I nodded. He did have a fifty-fifty chance, after all. “What made you sing like you did?”

His eyes roamed the space over my head and then he looked at me. “I thought Mrs. Abernathy would like it. Didn't she like it?”

“Sure she did, Little Man. It was nice what you did.” I felt the weight of Daniel's anxious stare, so I added, “You did a great job. A super job.”

But my reassurances weren't enough to make him smile. He chewed on a fingernail until I told him to quit.

“Hey, Andi,” he said. “How come you didn't want me to go to Mrs. Abernathy's house?”

I knew I couldn't answer him, so I walked over to the picture window looking out across the parking lot. A red van slid into a handicapped spot. On the roof was a tiny satellite dish and on the side were letters I knew too well:
WPBE
. The Scranton television station, the same one that tried to rise to glory on my brother's rescue in the fairy fort, had broadcast a short piece the night before about the birth of the Abernathy baby. I hadn't seen it, but Gayle told me it was pretty lame. Now here they were, coincidentally at the very same time Daniel was in the building.

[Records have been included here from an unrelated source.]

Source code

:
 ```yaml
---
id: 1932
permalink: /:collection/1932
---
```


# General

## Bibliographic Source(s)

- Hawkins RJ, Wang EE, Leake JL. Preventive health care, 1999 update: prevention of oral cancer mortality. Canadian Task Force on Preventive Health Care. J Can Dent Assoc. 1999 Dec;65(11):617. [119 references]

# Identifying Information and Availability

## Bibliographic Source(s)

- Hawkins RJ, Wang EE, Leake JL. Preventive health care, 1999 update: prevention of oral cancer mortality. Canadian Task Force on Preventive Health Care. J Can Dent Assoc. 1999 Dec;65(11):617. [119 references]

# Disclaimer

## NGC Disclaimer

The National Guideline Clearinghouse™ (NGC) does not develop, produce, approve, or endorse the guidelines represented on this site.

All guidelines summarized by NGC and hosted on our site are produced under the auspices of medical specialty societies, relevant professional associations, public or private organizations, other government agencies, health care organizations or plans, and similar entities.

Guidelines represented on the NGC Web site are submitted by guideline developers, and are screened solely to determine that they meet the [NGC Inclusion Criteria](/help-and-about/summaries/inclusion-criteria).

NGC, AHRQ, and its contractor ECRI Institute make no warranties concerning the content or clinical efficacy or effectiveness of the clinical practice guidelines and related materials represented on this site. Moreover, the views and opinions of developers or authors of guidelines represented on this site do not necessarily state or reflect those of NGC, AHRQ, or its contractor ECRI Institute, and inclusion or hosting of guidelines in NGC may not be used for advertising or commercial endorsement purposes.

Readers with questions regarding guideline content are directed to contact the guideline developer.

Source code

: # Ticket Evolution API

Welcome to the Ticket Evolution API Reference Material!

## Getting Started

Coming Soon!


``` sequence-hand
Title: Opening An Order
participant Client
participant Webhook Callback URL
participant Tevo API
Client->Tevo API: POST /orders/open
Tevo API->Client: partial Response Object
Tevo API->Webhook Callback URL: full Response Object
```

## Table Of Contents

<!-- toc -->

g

I turned and grabbed Daniel's hand to lead him toward the hallway. He dropped his comic and said, “What's wrong?”

“We got set up,” I said. I wasn't sure if it was by Volpe or my mother or both. The hallway only had one exit, and the double set of elevators was down close to it. I worried we might run into the news crew, so I pulled Daniel toward the only good hiding place I could find: the ladies' room.